Alexander was inactive for the Vikings' Week 7 win against the Baltimore Ravens due to a hip injury. On November 12, 2017, Alexander recorded a season-high three solo tackles, two pass deflections, and made his first career interception during a 38–30 victory at the Redskins in Week 10. Alexander made his first career interception off a pass by Redskins' quarterback Kirk Cousins, that was originally intended for wide receiver Jamison Crowder, and returned it for a ten-yard gain in the second quarter. He was also sidelined during a Week 15 victory against the Cincinnati Bengals due to a rib injury. He finished the season with 17 combined tackles (13 solo), six pass deflections, and one interception in 14 games and zero starts.

The Vikings finished first in the NFC North with a 13–3 record and earned a first round bye. On January 14, 2018, Alexander appeared in his first career playoff game and made one tackle and one pass deflection during a 29–24 victory against the Saints in the NFC Divisional Round. The following week, the Vikings were eliminated from the playoffs after a 38–7 loss at the Philadelphia Eagles who were the eventual Super Bowl LII Champions.

====2018====
Alexander returned as the first-team nickelback under third-year defensive coordinator George Edwards. Alexander was inactive for the Vikings' season-opening victory against the San Francisco 49ers after injuring his ankle in the second preseason game. On September 16, 2018, Alexander earned his first career start and collected a season-high seven solo tackles and made his first career sack during a 29–29 tie at the Green Bay Packers in Week 2. Alexander sacked Packers quarterback Aaron Rodgers for a seven-yard loss during overtime.

====2019====
Alexander entered the 2019 season as the Vikings slot cornerback. He played in 13 games with four starts, recording 38 tackles, 0.5 sacks, five passes defensed and an interception. He was placed on injured reserve on January 10, 2020.

===Cincinnati Bengals===
On March 30, 2020, Alexander signed a one-year, $4 million contract with the Cincinnati Bengals.

On August 26, 2020, Alexander was arrested in Florida, while searching for his missing father. He was charged with battery against the last person to see his father, who was later found unharmed.
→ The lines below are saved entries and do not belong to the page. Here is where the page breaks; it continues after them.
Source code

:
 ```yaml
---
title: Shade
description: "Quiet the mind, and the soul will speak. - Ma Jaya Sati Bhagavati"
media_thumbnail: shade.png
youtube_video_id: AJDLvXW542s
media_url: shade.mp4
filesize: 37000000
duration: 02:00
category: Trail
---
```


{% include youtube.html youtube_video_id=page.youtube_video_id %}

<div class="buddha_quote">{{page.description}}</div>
The charges against Alexander were dropped in January 2021.

Alexander was placed on the reserve/COVID-19 list by the team on November 7, 2020, and was activated on November 11. In Week 15 against the Steelers on Monday Night Football, Alexander recorded his first interception as a Bengal off a pass thrown by Ben Roethlisberger during the 27–17 win.

===Minnesota Vikings (second stint)===
On March 29, 2021, Alexander signed with the Minnesota Vikings. He appeared in all 16 games for Minnesota (including five starts).

===Miami Dolphins===
On August 15, 2022, Alexander signed with the Miami Dolphins.
On August 23, Alexander was placed on injured reserve. On September 1, he was released by Miami with an injury settlement.

===Dallas Cowboys===
On December 6, 2022, Alexander was signed to the practice squad of the Dallas Cowboys, to provide depth after cornerback Anthony Brown was lost for the season with a torn Achilles. Alexander was reunited with Clemson teammate and Vikings teammate Jayron Kearse upon signing with the Cowboys. On December 23, he was promoted to the active roster. On January 19, 2023, Alexander was placed on the injured reserve list. On January 30, he was released by the Cowboys.